Early life forms may have hitched a ride to Earth on meteorites, said top NASA scientist Mike Zolensky of the Johnson Space Centre in Texas.
Evidence for this was found in the Tagish Lake meteorite that was discovered after it blazed across the dawn skies of the Yukon and northern British Columbia then landed on Tagish Lake, January 18, 2000, said Zolensky from Houston.
“There are a couple special things about this meteorite,” he said.
“One is that it was recovered frozen and preserved, the second thing was — kind of miraculously almost — it turned out to be a kind of rare meteorite; they only fall about once a decade.
“These are very water- and organic-rich meteorites and of those meteorites this is probably one of the most organic rich.
“It contains a very high amount of carbon, minerals like in lagoons and in the ocean, and also hydrocarbon globules in the meteorite.”
Zolensky described the globules as “little condos” that contain what might be the basic ingredients for early life — carbon and hydrocarbon.
Because of the type of carbon found in these globules, NASA scientists know that they didn’t form here on Earth and that they didn’t even form in our solar system.
“They formed somewhere else in interstellar space,” said Zolensky.
“These are actually grains of interstellar molecules — little structures, little bubbles — that formed long before our solar system did and they somehow missed or escaped being changed while our planets were forming and the solar system was forming.
“The little globules managed to survive all that time.”
These globules aren’t fossils, they aren’t living, but they could have provided a place for early life to move into.
Until Yukon outdoorsman Jim Brook discovered the Tagish Lake meteorite, this kind of early life-form environment was only seen in laboratory experiments.
Because Brook kept the meteor frozen after he found it, scientists caught their first glimpse of what they had previously only guessed existed.
NASA scientists believe the Tagish Lake meteorite is 4.5 billion years old. They believe the carbon found in the meteorite is even older than that.
This would make the carbon and hydrocarbon matter older than the Earth itself.

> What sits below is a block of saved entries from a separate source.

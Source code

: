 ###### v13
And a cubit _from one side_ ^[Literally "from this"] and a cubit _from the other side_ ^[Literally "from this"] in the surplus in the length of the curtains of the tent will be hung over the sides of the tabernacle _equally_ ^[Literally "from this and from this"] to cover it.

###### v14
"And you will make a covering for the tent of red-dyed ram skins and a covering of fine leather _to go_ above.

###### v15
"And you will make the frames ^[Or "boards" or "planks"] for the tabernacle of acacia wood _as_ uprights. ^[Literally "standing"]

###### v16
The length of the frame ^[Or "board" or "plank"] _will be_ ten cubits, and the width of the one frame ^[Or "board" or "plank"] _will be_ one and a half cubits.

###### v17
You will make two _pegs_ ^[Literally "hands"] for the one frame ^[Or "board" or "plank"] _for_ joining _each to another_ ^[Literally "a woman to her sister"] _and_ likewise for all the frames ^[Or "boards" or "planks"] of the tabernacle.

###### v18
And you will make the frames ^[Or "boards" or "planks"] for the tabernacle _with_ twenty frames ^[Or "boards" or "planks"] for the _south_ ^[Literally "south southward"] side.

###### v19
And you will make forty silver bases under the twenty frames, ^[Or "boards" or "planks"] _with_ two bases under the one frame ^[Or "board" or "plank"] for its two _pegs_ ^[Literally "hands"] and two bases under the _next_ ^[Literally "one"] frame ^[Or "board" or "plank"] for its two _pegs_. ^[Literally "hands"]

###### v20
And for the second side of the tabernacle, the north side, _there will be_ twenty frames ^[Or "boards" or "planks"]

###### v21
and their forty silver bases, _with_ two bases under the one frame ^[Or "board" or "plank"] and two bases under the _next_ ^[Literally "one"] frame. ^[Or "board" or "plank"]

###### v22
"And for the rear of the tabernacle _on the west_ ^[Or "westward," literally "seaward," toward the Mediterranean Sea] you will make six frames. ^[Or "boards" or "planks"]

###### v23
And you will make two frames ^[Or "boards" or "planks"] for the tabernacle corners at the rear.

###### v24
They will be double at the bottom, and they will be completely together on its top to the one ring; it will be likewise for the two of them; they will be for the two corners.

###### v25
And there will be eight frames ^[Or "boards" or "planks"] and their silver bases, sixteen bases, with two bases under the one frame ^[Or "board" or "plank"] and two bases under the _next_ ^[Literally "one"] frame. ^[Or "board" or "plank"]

Other fragments of the Tagish Lake meteor orbited past Jupiter on its way to Earth.
The meteorite fragments, bought from Brook, have been returned to Canada.
They are being kept at the University of Alberta and the Royal Ontario Museum for further study.

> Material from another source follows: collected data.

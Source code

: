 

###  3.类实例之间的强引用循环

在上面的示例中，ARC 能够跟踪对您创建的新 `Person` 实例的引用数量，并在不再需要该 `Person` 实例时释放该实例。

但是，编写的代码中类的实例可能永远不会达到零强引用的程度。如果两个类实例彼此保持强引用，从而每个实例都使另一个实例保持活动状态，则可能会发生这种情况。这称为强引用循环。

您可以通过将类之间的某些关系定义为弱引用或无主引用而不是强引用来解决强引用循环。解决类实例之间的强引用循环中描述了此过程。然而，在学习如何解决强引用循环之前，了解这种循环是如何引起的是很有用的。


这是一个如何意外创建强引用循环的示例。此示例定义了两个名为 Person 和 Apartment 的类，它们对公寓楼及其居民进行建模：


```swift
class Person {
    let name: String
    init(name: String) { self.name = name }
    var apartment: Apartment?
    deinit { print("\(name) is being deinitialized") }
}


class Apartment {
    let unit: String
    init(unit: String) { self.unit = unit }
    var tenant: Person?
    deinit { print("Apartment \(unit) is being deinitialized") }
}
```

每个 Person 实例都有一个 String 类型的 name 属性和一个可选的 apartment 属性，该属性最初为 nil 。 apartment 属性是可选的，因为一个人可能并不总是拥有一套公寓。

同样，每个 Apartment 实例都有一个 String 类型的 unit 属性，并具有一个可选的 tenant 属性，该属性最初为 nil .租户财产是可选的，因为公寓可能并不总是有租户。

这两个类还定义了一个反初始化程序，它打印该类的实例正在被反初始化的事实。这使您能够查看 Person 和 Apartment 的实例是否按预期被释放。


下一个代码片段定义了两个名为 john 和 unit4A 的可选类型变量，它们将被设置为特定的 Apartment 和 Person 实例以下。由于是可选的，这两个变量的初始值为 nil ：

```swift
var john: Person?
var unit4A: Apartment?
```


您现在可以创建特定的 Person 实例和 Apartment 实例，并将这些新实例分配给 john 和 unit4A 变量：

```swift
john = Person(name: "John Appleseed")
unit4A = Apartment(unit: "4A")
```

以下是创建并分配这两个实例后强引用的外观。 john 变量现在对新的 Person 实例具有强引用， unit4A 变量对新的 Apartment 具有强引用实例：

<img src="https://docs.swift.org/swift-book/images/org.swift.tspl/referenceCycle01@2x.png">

Chris Herd, at the University of Alberta, is hoping to receive government funding to study these fragments further.
Not all the fragments are the same; some have globules on them, like the Tagish Lake meteor studied at NASA, and some are a fine black dust, said Herd from Edmonton.
Much study has yet to be done on the meteorite fragments, such as how much, and in what way, their process of falling to Earth may have contaminated them, said Herd.

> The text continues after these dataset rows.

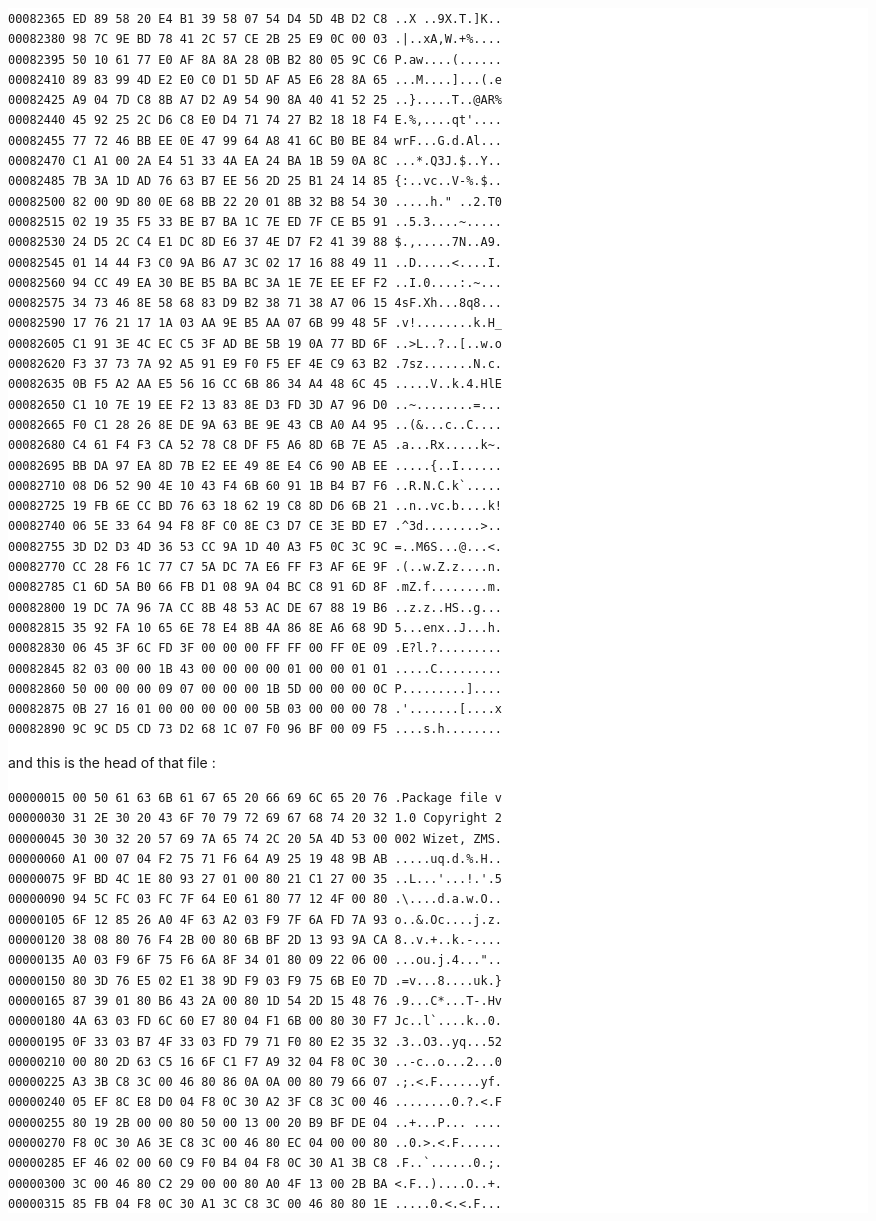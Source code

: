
 ```
00082365 ED 89 58 20 E4 B1 39 58 07 54 D4 5D 4B D2 C8 ..X ..9X.T.]K..
00082380 98 7C 9E BD 78 41 2C 57 CE 2B 25 E9 0C 00 03 .|..xA,W.+%....
00082395 50 10 61 77 E0 AF 8A 8A 28 0B B2 80 05 9C C6 P.aw....(......
00082410 89 83 99 4D E2 E0 C0 D1 5D AF A5 E6 28 8A 65 ...M....]...(.e
00082425 A9 04 7D C8 8B A7 D2 A9 54 90 8A 40 41 52 25 ..}.....T..@AR%
00082440 45 92 25 2C D6 C8 E0 D4 71 74 27 B2 18 18 F4 E.%,....qt'....
00082455 77 72 46 BB EE 0E 47 99 64 A8 41 6C B0 BE 84 wrF...G.d.Al...
00082470 C1 A1 00 2A E4 51 33 4A EA 24 BA 1B 59 0A 8C ...*.Q3J.$..Y..
00082485 7B 3A 1D AD 76 63 B7 EE 56 2D 25 B1 24 14 85 {:..vc..V-%.$..
00082500 82 00 9D 80 0E 68 BB 22 20 01 8B 32 B8 54 30 .....h." ..2.T0
00082515 02 19 35 F5 33 BE B7 BA 1C 7E ED 7F CE B5 91 ..5.3....~.....
00082530 24 D5 2C C4 E1 DC 8D E6 37 4E D7 F2 41 39 88 $.,.....7N..A9.
00082545 01 14 44 F3 C0 9A B6 A7 3C 02 17 16 88 49 11 ..D.....<....I.
00082560 94 CC 49 EA 30 BE B5 BA BC 3A 1E 7E EE EF F2 ..I.0....:.~...
00082575 34 73 46 8E 58 68 83 D9 B2 38 71 38 A7 06 15 4sF.Xh...8q8...
00082590 17 76 21 17 1A 03 AA 9E B5 AA 07 6B 99 48 5F .v!........k.H_
00082605 C1 91 3E 4C EC C5 3F AD BE 5B 19 0A 77 BD 6F ..>L..?..[..w.o
00082620 F3 37 73 7A 92 A5 91 E9 F0 F5 EF 4E C9 63 B2 .7sz.......N.c.
00082635 0B F5 A2 AA E5 56 16 CC 6B 86 34 A4 48 6C 45 .....V..k.4.HlE
00082650 C1 10 7E 19 EE F2 13 83 8E D3 FD 3D A7 96 D0 ..~........=...
00082665 F0 C1 28 26 8E DE 9A 63 BE 9E 43 CB A0 A4 95 ..(&...c..C....
00082680 C4 61 F4 F3 CA 52 78 C8 DF F5 A6 8D 6B 7E A5 .a...Rx.....k~.
00082695 BB DA 97 EA 8D 7B E2 EE 49 8E E4 C6 90 AB EE .....{..I......
00082710 08 D6 52 90 4E 10 43 F4 6B 60 91 1B B4 B7 F6 ..R.N.C.k`.....
00082725 19 FB 6E CC BD 76 63 18 62 19 C8 8D D6 6B 21 ..n..vc.b....k!
00082740 06 5E 33 64 94 F8 8F C0 8E C3 D7 CE 3E BD E7 .^3d........>..
00082755 3D D2 D3 4D 36 53 CC 9A 1D 40 A3 F5 0C 3C 9C =..M6S...@...<.
00082770 CC 28 F6 1C 77 C7 5A DC 7A E6 FF F3 AF 6E 9F .(..w.Z.z....n.
00082785 C1 6D 5A B0 66 FB D1 08 9A 04 BC C8 91 6D 8F .mZ.f........m.
00082800 19 DC 7A 96 7A CC 8B 48 53 AC DE 67 88 19 B6 ..z.z..HS..g...
00082815 35 92 FA 10 65 6E 78 E4 8B 4A 86 8E A6 68 9D 5...enx..J...h.
00082830 06 45 3F 6C FD 3F 00 00 00 FF FF 00 FF 0E 09 .E?l.?.........
00082845 82 03 00 00 1B 43 00 00 00 00 01 00 00 01 01 .....C.........
00082860 50 00 00 00 09 07 00 00 00 1B 5D 00 00 00 0C P.........]....
00082875 0B 27 16 01 00 00 00 00 00 5B 03 00 00 00 78 .'.......[....x
00082890 9C 9C D5 CD 73 D2 68 1C 07 F0 96 BF 00 09 F5 ....s.h........

```

 

and this is the head of that file :

```
00000015 00 50 61 63 6B 61 67 65 20 66 69 6C 65 20 76 .Package file v
00000030 31 2E 30 20 43 6F 70 79 72 69 67 68 74 20 32 1.0 Copyright 2
00000045 30 30 32 20 57 69 7A 65 74 2C 20 5A 4D 53 00 002 Wizet, ZMS.
00000060 A1 00 07 04 F2 75 71 F6 64 A9 25 19 48 9B AB .....uq.d.%.H..
00000075 9F BD 4C 1E 80 93 27 01 00 80 21 C1 27 00 35 ..L...'...!.'.5
00000090 94 5C FC 03 FC 7F 64 E0 61 80 77 12 4F 00 80 .\....d.a.w.O..
00000105 6F 12 85 26 A0 4F 63 A2 03 F9 7F 6A FD 7A 93 o..&.Oc....j.z.
00000120 38 08 80 76 F4 2B 00 80 6B BF 2D 13 93 9A CA 8..v.+..k.-....
00000135 A0 03 F9 6F 75 F6 6A 8F 34 01 80 09 22 06 00 ...ou.j.4..."..
00000150 80 3D 76 E5 02 E1 38 9D F9 03 F9 75 6B E0 7D .=v...8....uk.}
00000165 87 39 01 80 B6 43 2A 00 80 1D 54 2D 15 48 76 .9...C*...T-.Hv
00000180 4A 63 03 FD 6C 60 E7 80 04 F1 6B 00 80 30 F7 Jc..l`....k..0.
00000195 0F 33 03 B7 4F 33 03 FD 79 71 F0 80 E2 35 32 .3..O3..yq...52
00000210 00 80 2D 63 C5 16 6F C1 F7 A9 32 04 F8 0C 30 ..-c..o...2...0
00000225 A3 3B C8 3C 00 46 80 86 0A 0A 00 80 79 66 07 .;.<.F......yf.
00000240 05 EF 8C E8 D0 04 F8 0C 30 A2 3F C8 3C 00 46 ........0.?.<.F
00000255 80 19 2B 00 00 80 50 00 13 00 20 B9 BF DE 04 ..+...P... ....
00000270 F8 0C 30 A6 3E C8 3C 00 46 80 EC 04 00 00 80 ..0.>.<.F......
00000285 EF 46 02 00 60 C9 F0 B4 04 F8 0C 30 A1 3B C8 .F..`......0.;.
00000300 3C 00 46 80 C2 29 00 00 80 A0 4F 13 00 2B BA <.F..)....O..+.
00000315 85 FB 04 F8 0C 30 A1 3C C8 3C 00 46 80 80 1E .....0.<.<.F...
```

These fragments are unlike any others found before, due to their state of preservation and the amount of organic material found on them, he said.
If Canadian scientists can study these fragments thoroughly, that will put Canada at the forefront of meteorite study, he added. Perhaps when other meteorites are discovered, the scientific world will look to Canada to lead the research.
“I think it’s extremely exciting and this could really catapult Canada into the forefront in the research of meteorites and extraterrestrial rocks,” said Herd.
“Because if we can demonstrate to the world that we can do good science with the Tagish Lake meteorites, that means we can do good science on just about anything — whether they’re samples that come back from the moon or from Mars or whatever … this is just as good as sending a spacecraft out to the outer asteroid belt and bringing a sample back.”